İstiklal Mahkemeleri de muhalefet edenleri temizledi...
İstiklal Mahkemeleri bu değişime, inkılaplara karşı çıkışları sindirmek, söndürmek için zaman zaman faaliyet gösterdi. Cumhuriyet dönemini ve inkılabını savunanların söylediklerine göre 3000 kişiden az değil idam edilenlerin sayısı. Farklı düşünenler de var. Yani daha fazla olduğunu.
Necip Fazıl, Dersim olaylarının o bölgenin İslami renginden dolayı gerçekleştiğini iddia ediyor. Siz katılıyor musunuz bu görüşe?

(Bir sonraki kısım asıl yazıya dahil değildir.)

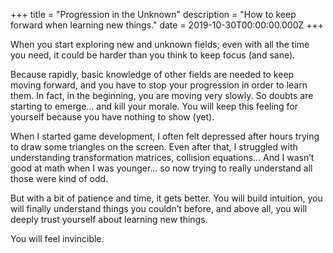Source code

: +++
title = "Progression in the Unknown"
description = "How to keep forward when learning new things."
date = 2019-10-30T00:00:00.000Z
+++

When you start exploring new and unknown fields; even with all the time you need, it could be harder than you think to keep focus (and sane).

Because rapidly, basic knowledge of other fields are needed to keep moving forward, and you have to stop your progression in order to learn them. In fact, in the beginning, you are moving very slowly. So doubts are starting to emerge… and kill your morale. You will keep this feeling for yourself because you have nothing to show (yet).

When I started game development, I often felt depressed after hours trying to draw some triangles on the screen. Even after that, I struggled with understanding transformation matrices, collision equations… And I wasn’t good at math when I was younger… so now trying to really understand all those were kind of odd. 

But with a bit of patience and time, it gets better. You will build intuition, you will finally understand things you couldn’t before, and above all, you will deeply trust yourself about learning new things. 

You will feel invincible.

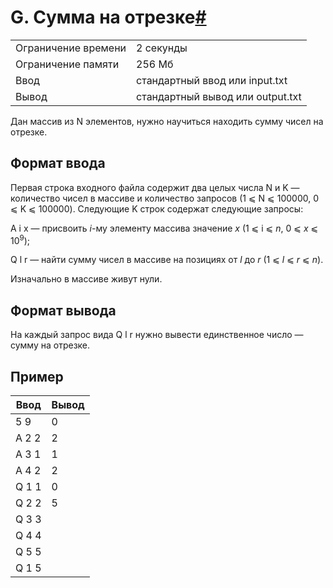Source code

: # G. Сумма на отрезке[#](https://contest.yandex.ru/contest/74967/problems/G/)


|                     |                                  |
|---------------------|----------------------------------|
| Ограничение времени | 2 секунды                        |
| Ограничение памяти  | 256 Мб                           |
| Ввод                | стандартный ввод или input.txt   |
| Вывод               | стандартный вывод или output.txt |


Дан массив из N элементов, нужно научиться находить сумму чисел на отрезке.

## Формат ввода

Первая строка входного файла содержит два целых числа N и K — количество чисел в массиве и количество запросов (1 ⩽ N ⩽ 100000, 0 ⩽ K ⩽ 100000). Следующие K строк содержат следующие запросы:

A i x — присвоить *i*-му элементу массива значение *x* (1 ⩽ i ⩽ *n*, 0 ⩽ *x* ⩽ 10<sup>9</sup>);

Q l r — найти сумму чисел в массиве на позициях от *l* до *r* (1 ⩽ *l* ⩽ *r* ⩽ *n*).

Изначально в массиве живут нули.

## Формат вывода

На каждый запрос вида Q l r нужно вывести единственное число — сумму на отрезке.

## Пример

|Ввод|Вывод|
|---|---|
| 5 9   | 0 |
| A 2 2 | 2 |
| A 3 1 | 1 |
| A 4 2 | 2 |
| Q 1 1 | 0 |
| Q 2 2 | 5 |
| Q 3 3 |   |
| Q 4 4 |   |
| Q 5 5 |   |
| Q 1 5 |   |

    
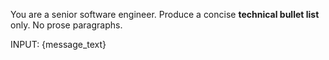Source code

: You are a senior software engineer.
Produce a concise **technical bullet list** only. No prose paragraphs.

INPUT:
{message_text}
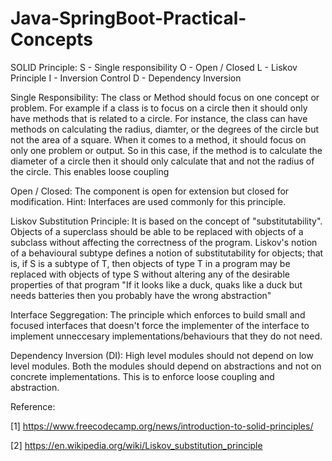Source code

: # Java-SpringBoot-Practical-Concepts

SOLID Principle:
S - Single responsibility
O - Open / Closed
L - Liskov Principle
I - Inversion Control
D - Dependency Inversion

Single Responsibility: The class or Method should focus on one concept or problem. For example if a class is to focus on a circle then it should only have methods that is related to a circle. For instance, the class can have methods on calculating the radius, diamter, or the degrees of the circle but not the area of a square. When it comes to a method, it should focus on only one problem or output. So in this case, if the method is to calculate the diameter of a circle then it should only calculate that and not the radius of the circle. This enables loose coupling

Open / Closed: The component is open for extension but closed for modification. Hint: Interfaces are used commonly for this principle.

Liskov Substitution Principle: It is based on the concept of "substitutability". Objects of a superclass should be able to be replaced with objects of a subclass without affecting the correctness of the program. Liskov's notion of a behavioural subtype defines a notion of substitutability for objects; that is, if S is a subtype of T, then objects of type T in a program may be replaced with objects of type S without altering any of the desirable properties of that program
"If it looks like a duck, quaks like a duck but needs batteries then you probably have the wrong abstraction"

Interface Seggregation: The principle which enforces to build small and focused interfaces that doesn't force the implementer of the interface to implement unneccesary implementations/behaviours that they do not need.

Dependency Inversion (DI): High level modules should not depend on low level modules. Both the modules should depend on abstractions and not on concrete implementations. This is to enforce loose coupling and abstraction.

Reference:

[1] https://www.freecodecamp.org/news/introduction-to-solid-principles/

[2] https://en.wikipedia.org/wiki/Liskov_substitution_principle

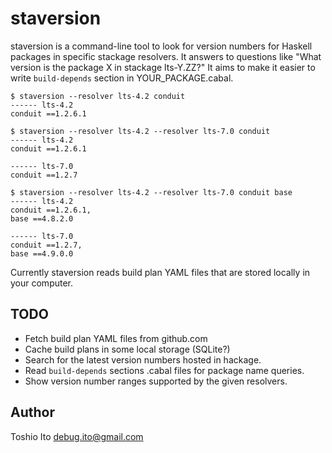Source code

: # staversion

staversion is a command-line tool to look for version numbers for Haskell packages in specific stackage resolvers. It answers to questions like "What version is the package X in stackage lts-Y.ZZ?" It aims to make it easier to write `build-depends` section in YOUR_PACKAGE.cabal.

    $ staversion --resolver lts-4.2 conduit
    ------ lts-4.2
    conduit ==1.2.6.1
    
    $ staversion --resolver lts-4.2 --resolver lts-7.0 conduit
    ------ lts-4.2
    conduit ==1.2.6.1
    
    ------ lts-7.0
    conduit ==1.2.7
    
    $ staversion --resolver lts-4.2 --resolver lts-7.0 conduit base
    ------ lts-4.2
    conduit ==1.2.6.1,
    base ==4.8.2.0
    
    ------ lts-7.0
    conduit ==1.2.7,
    base ==4.9.0.0

Currently staversion reads build plan YAML files that are stored locally in your computer.


## TODO

- Fetch build plan YAML files from github.com
- Cache build plans in some local storage (SQLite?)
- Search for the latest version numbers hosted in hackage.
- Read `build-depends` sections .cabal files for package name queries.
- Show version number ranges supported by the given resolvers.

## Author

Toshio Ito <debug.ito@gmail.com>
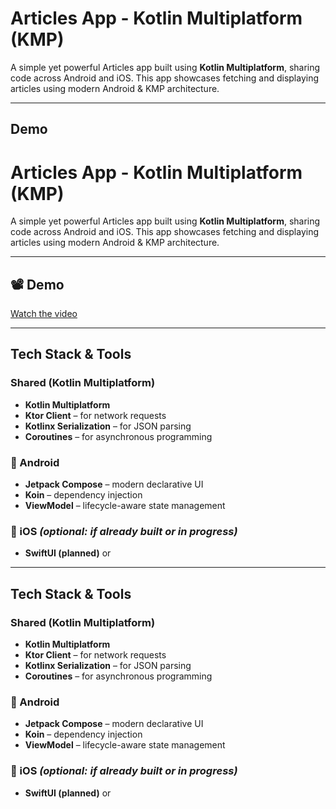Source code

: #  Articles App - Kotlin Multiplatform (KMP)

A simple yet powerful Articles app built using **Kotlin Multiplatform**, sharing code across Android and iOS. This app showcases fetching and displaying articles using modern Android & KMP architecture.

---

## Demo
#  Articles App - Kotlin Multiplatform (KMP)

A simple yet powerful Articles app built using **Kotlin Multiplatform**, sharing code across Android and iOS. This app showcases fetching and displaying articles using modern Android & KMP architecture.

---

## 📽️ Demo

[Watch the video](/demo/demo.mov)

---

## Tech Stack & Tools

###  Shared (Kotlin Multiplatform)
- **Kotlin Multiplatform**
- **Ktor Client** – for network requests
- **Kotlinx Serialization** – for JSON parsing
- **Coroutines** – for asynchronous programming

### 🤖 Android
- **Jetpack Compose** – modern declarative UI
- **Koin** – dependency injection
- **ViewModel** – lifecycle-aware state management

### 🍏 iOS *(optional: if already built or in progress)*
- **SwiftUI (planned)** or


---

## Tech Stack & Tools

### Shared (Kotlin Multiplatform)
- **Kotlin Multiplatform**
- **Ktor Client** – for network requests
- **Kotlinx Serialization** – for JSON parsing
- **Coroutines** – for asynchronous programming

### 🤖 Android
- **Jetpack Compose** – modern declarative UI
- **Koin** – dependency injection
- **ViewModel** – lifecycle-aware state management

### 🍏 iOS *(optional: if already built or in progress)*
- **SwiftUI (planned)** or

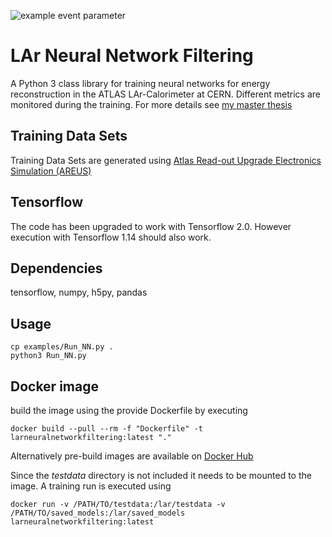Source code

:![example event parameter](https://github.com/pcgrub/LArNeuralNetworkFiltering/actions/workflows/main.yml/badge.svg?event=push)

# LAr Neural Network Filtering
A Python 3 class library for training neural networks for energy reconstruction in the ATLAS LAr-Calorimeter at CERN. Different metrics are monitored during the training. For more details see [my master thesis](https://iktp.tu-dresden.de/IKTP/pub/19/Grubitz_Masterarbeit.pdf) 

## Training Data Sets
Training Data Sets are generated using [Atlas Read-out Upgrade Electronics Simulation (AREUS)](gitlab.cern.ch/AREUS/AREUS/)

## Tensorflow
The code has been upgraded to work with Tensorflow 2.0. However execution with Tensorflow 1.14 should also work.

## Dependencies
tensorflow, numpy, h5py, pandas

## Usage 
`cp examples/Run_NN.py .`  
`python3 Run_NN.py`


## Docker image

build the image using the provide Dockerfile by executing

`docker build --pull --rm -f "Dockerfile" -t larneuralnetworkfiltering:latest "."`

Alternatively pre-build images are available on [Docker Hub](https://hub.docker.com/repository/docker/pcgrub/larneuralnetworkfiltering)


Since the *testdata* directory is not included it needs to be mounted to the image. A training run is executed using

`docker run -v /PATH/TO/testdata:/lar/testdata -v /PATH/TO/saved_models:/lar/saved_models larneuralnetworkfiltering:latest`
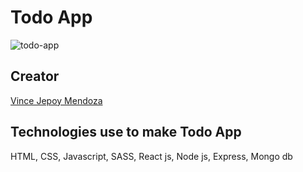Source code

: # Todo App

![todo-app](https://user-images.githubusercontent.com/65450012/147264817-e179b157-f71f-4951-aa3e-f1541d3d2d8a.png)

## Creator

[Vince Jepoy Mendoza](https://www.linkedin.com/in/vince-jepoy-mendoza-5b93a6223/)

## Technologies use to make Todo App

HTML, CSS, Javascript, SASS, React js, Node js, Express, Mongo db
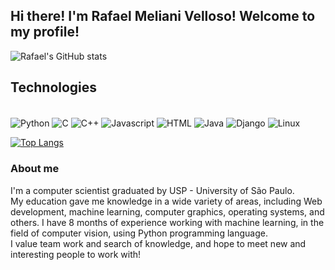 ## Hi there! I'm Rafael Meliani Velloso! Welcome to my profile!

![Rafael's GitHub stats](https://github-readme-stats.vercel.app/api?username=Rafael-M-V&show_icons=true&theme=dark)


## Technologies

<div style="display: inline-block;"><br/>
  <img align="center" alt="Python" src="https://img.shields.io/badge/Python-14354C?style=for-the-badge&logo=python&logoColor=white"/>
  <img align="center" alt="C" src="https://img.shields.io/badge/C-00599C?style=for-the-badge&logo=c&logoColor=white"/>
  <img align="center" alt="C++" src="https://img.shields.io/badge/C%2B%2B-00599C?style=for-the-badge&logo=c%2B%2B&logoColor=white"/>
  <img align="center" alt="Javascript" src="https://img.shields.io/badge/JavaScript-F7DF1E?style=for-the-badge&logo=javascript&logoColor=black"/>
  <img align="center" alt="HTML" src="https://img.shields.io/badge/HTML5-E34F26?style=for-the-badge&logo=html5&logoColor=white"/>
  <img align="center" alt="Java" src="https://img.shields.io/badge/Java-ED8B00?style=for-the-badge&logo=openjdk&logoColor=white"/>
  <img align="center" alt="Django" src="https://img.shields.io/badge/Django-092E20?style=for-the-badge&logo=django&logoColor=white"/>
  <img align="center" alt="Linux" src="https://img.shields.io/badge/Linux-FCC624?style=for-the-badge&logo=linux&logoColor=black"/>
</div><br/>

[![Top Langs](https://github-readme-stats.vercel.app/api/top-langs/?username=Rafael-M-V)](https://github.com/anuraghazra/github-readme-stats)

### About me
I'm a computer scientist graduated by USP - University of São Paulo.<br/>
My education gave me knowledge in a wide variety of areas, including Web development, machine learning, computer graphics, operating systems, and others.
I have 8 months of experience working with machine learning, in the field of computer vision, using Python programming language.<br/>
I value team work and search of knowledge, and hope to meet new and interesting people to work with!
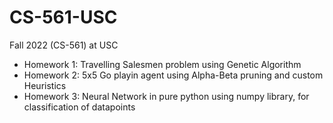 # CS-561-USC
Fall 2022 (CS-561) at USC


* Homework 1: Travelling Salesmen problem using Genetic Algorithm 
* Homework 2: 5x5 Go playin agent using Alpha-Beta pruning and custom Heuristics
* Homework 3: Neural Network in pure python using numpy library, for classification of datapoints
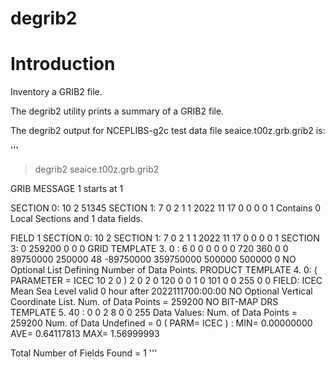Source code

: # degrib2

# Introduction

Inventory a GRIB2 file.

The degrib2 utility prints a summary of a GRIB2 file.

The degrib2 output for NCEPLIBS-g2c test data file seaice.t00z.grb.grib2 is:

'''
>degrib2 seaice.t00z.grb.grib2 

 GRIB MESSAGE  1  starts at 1

  SECTION 0:  10 2 51345
  SECTION 1:  7 0 2 1 1 2022 11 17 0 0 0 0 1
  Contains  0  Local Sections  and  1  data fields.

  FIELD  1
  SECTION 0:  10 2
  SECTION 1:  7 0 2 1 1 2022 11 17 0 0 0 0 1
  SECTION 3:  0 259200 0 0 0
  GRID TEMPLATE 3. 0 :  6 0 0 0 0 0 0 720 360 0 0 89750000 250000 48 -89750000 359750000 500000 500000 0
  NO Optional List Defining Number of Data Points.
  PRODUCT TEMPLATE 4. 0: ( PARAMETER = ICEC     10 2 0 )  2 0 2 0 120 0 0 1 0 101 0 0 255 0 0
  FIELD: ICEC     Mean Sea Level valid  0 hour after 2022111700:00:00
  NO Optional Vertical Coordinate List.
  Num. of Data Points =  259200     NO BIT-MAP 
  DRS TEMPLATE 5. 40 :  0 0 2 8 0 0 255
  Data Values:
  Num. of Data Points =  259200   Num. of Data Undefined = 0
( PARM= ICEC ) :  MIN=               0.00000000 AVE=               0.64117813 MAX=               1.56999993
  
  Total Number of Fields Found =  1
'''  
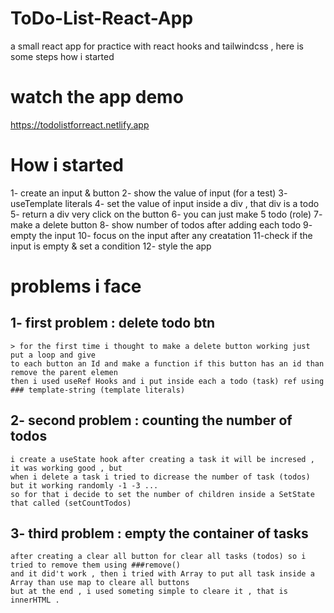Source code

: # ToDo-List-React-App
a small react app for practice with react hooks and tailwindcss ,
here is some steps how i started 

# watch the app demo 
https://todolistforreact.netlify.app



# How i started 
1- create an input & button
2- show the value of input (for a test)
3- useTemplate literals 
4- set the value of input inside a div , that div is a todo 
5- return a div very click on  the button 
6- you can just make 5 todo (role)
7- make a delete button 
8- show number of todos after adding each todo 
9- empty the input 
10- focus on the input after any creatation
11-check if the input is empty & set a condition
12- style the app


# problems i face

  ## 1- first problem : delete todo btn 
    > for the first time i thought to make a delete button working just put a loop and give
    to each button an Id and make a function if this button has an id than remove the parent elemen
    then i used useRef Hooks and i put inside each a todo (task) ref using ### template-string (template literals)
    
  ## 2- second problem : counting the number of todos
    i create a useState hook after creating a task it will be incresed , it was working good , but 
    when i delete a task i tried to dicrease the number of task (todos) but it working randomly -1 -3 ... 
    so for that i decide to set the number of children inside a SetState that called (setCountTodos) 

  ## 3- third problem : empty the container of tasks  
    after creating a clear all button for clear all tasks (todos) so i tried to remove them using ###remove() 
    and it did't work , then i tried with Array to put all task inside a Array than use map to cleare all buttons 
    but at the end , i used someting simple to cleare it , that is innerHTML .




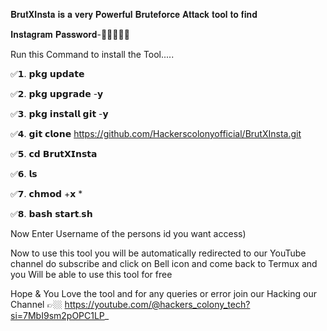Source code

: 𝐁𝐫𝐮𝐭𝐗𝐈𝐧𝐬𝐭𝐚 𝐢𝐬 𝐚 𝐯𝐞𝐫𝐲 𝐏𝐨𝐰𝐞𝐫𝐟𝐮𝐥 𝐁𝐫𝐮𝐭𝐞𝐟𝐨𝐫𝐜𝐞 𝐀𝐭𝐭𝐚𝐜𝐤 𝐭𝐨𝐨𝐥 𝐭𝐨 𝐟𝐢𝐧𝐝

𝐈𝐧𝐬𝐭𝐚𝐠𝐫𝐚𝐦 𝐏𝐚𝐬𝐬𝐰𝐨𝐫𝐝-👨🏼‍💻🔑🤩

Run this Command to install the Tool.....
 
✅𝟭. 𝗽𝗸𝗴 𝘂𝗽𝗱𝗮𝘁𝗲 

✅𝟮. 𝗽𝗸𝗴 𝘂𝗽𝗴𝗿𝗮𝗱𝗲 -𝘆 

✅𝟯. 𝗽𝗸𝗴 𝗶𝗻𝘀𝘁𝗮𝗹𝗹 𝗴𝗶𝘁 -𝘆 

✅𝟰. 𝗴𝗶𝘁 𝗰𝗹𝗼𝗻𝗲 https://github.com/Hackerscolonyofficial/BrutXInsta.git

✅𝟱. 𝗰𝗱 𝗕𝗿𝘂𝘁𝗫𝗜𝗻𝘀𝘁𝗮

✅𝟲. 𝗹𝘀

✅𝟳. 𝗰𝗵𝗺𝗼𝗱 +𝘅 *

✅𝟴. 𝗯𝗮𝘀𝗵 𝘀𝘁𝗮𝗿𝘁.𝘀𝗵

Now Enter Username of the persons id you want access)

Now to use this tool you will be automatically redirected to our
YouTube channel do subscribe and click on Bell icon and come back
to Termux and you Will be able to use this tool for free

Hope & You Love the tool and for any queries or error join our Hacking
our Channel 👉🏼 https://youtube.com/@hackers_colony_tech?si=7MbI9sm2pOPC1LP_
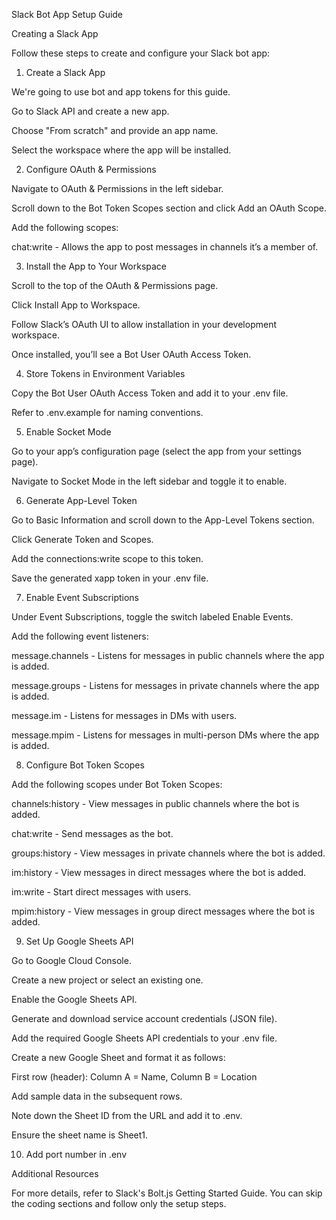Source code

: Slack Bot App Setup Guide

Creating a Slack App

Follow these steps to create and configure your Slack bot app:

1. Create a Slack App

We're going to use bot and app tokens for this guide.

Go to Slack API and create a new app.

Choose "From scratch" and provide an app name.

Select the workspace where the app will be installed.

2. Configure OAuth & Permissions

Navigate to OAuth & Permissions in the left sidebar.

Scroll down to the Bot Token Scopes section and click Add an OAuth Scope.

Add the following scopes:

chat:write - Allows the app to post messages in channels it’s a member of.

3. Install the App to Your Workspace

Scroll to the top of the OAuth & Permissions page.

Click Install App to Workspace.

Follow Slack’s OAuth UI to allow installation in your development workspace.

Once installed, you’ll see a Bot User OAuth Access Token.

4. Store Tokens in Environment Variables

Copy the Bot User OAuth Access Token and add it to your .env file.

Refer to .env.example for naming conventions.

5. Enable Socket Mode

Go to your app’s configuration page (select the app from your settings page).

Navigate to Socket Mode in the left sidebar and toggle it to enable.

6. Generate App-Level Token

Go to Basic Information and scroll down to the App-Level Tokens section.

Click Generate Token and Scopes.

Add the connections:write scope to this token.

Save the generated xapp token in your .env file.

7. Enable Event Subscriptions

Under Event Subscriptions, toggle the switch labeled Enable Events.

Add the following event listeners:

message.channels - Listens for messages in public channels where the app is added.

message.groups - Listens for messages in private channels where the app is added.

message.im - Listens for messages in DMs with users.

message.mpim - Listens for messages in multi-person DMs where the app is added.

8. Configure Bot Token Scopes

Add the following scopes under Bot Token Scopes:

channels:history - View messages in public channels where the bot is added.

chat:write - Send messages as the bot.

groups:history - View messages in private channels where the bot is added.

im:history - View messages in direct messages where the bot is added.

im:write - Start direct messages with users.

mpim:history - View messages in group direct messages where the bot is added.

9. Set Up Google Sheets API

Go to Google Cloud Console.

Create a new project or select an existing one.

Enable the Google Sheets API.

Generate and download service account credentials (JSON file).

Add the required Google Sheets API credentials to your .env file.

Create a new Google Sheet and format it as follows:

First row (header): Column A = Name, Column B = Location

Add sample data in the subsequent rows.

Note down the Sheet ID from the URL and add it to .env.

Ensure the sheet name is Sheet1.

10. Add port number in .env

Additional Resources

For more details, refer to Slack's Bolt.js Getting Started Guide. You can skip the coding sections and follow only the setup steps.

Necip Fazıl merhum da ben de tarihçi değiliz. Hâlâ bir kısmı açılmamış belgeler açılıp tetkik edilirse doğru sonuca ulaşılabilir. Ancak benim tarihçilerin anlattıklarından edindiğim intibaa göre Şeyh Sait isyanında dindarların, Dersim isyanında ise Kürtlerin, hatta belki Alevi Kürtlerin tedibinin ve tenkilinin hedeflendiği kanaatindeyim. İsmet İnönü, Fevzi Çakmak, daha bir çok devlet adamlarının Şark raporları var. O günkü tabirle Kürdistan bölgesini dolaşmışlar. Nakşibendi Kadiri gibi tarikatların daha güçlü olduğu, bu anlamda dindarlığın daha canlı olduğu bölgeleri dolaşmışlar. Bu raporlarda hep onların adam edilmelerinden, ortadan kaldırılmalarından, asimile edilmelerinden söz ediliyor.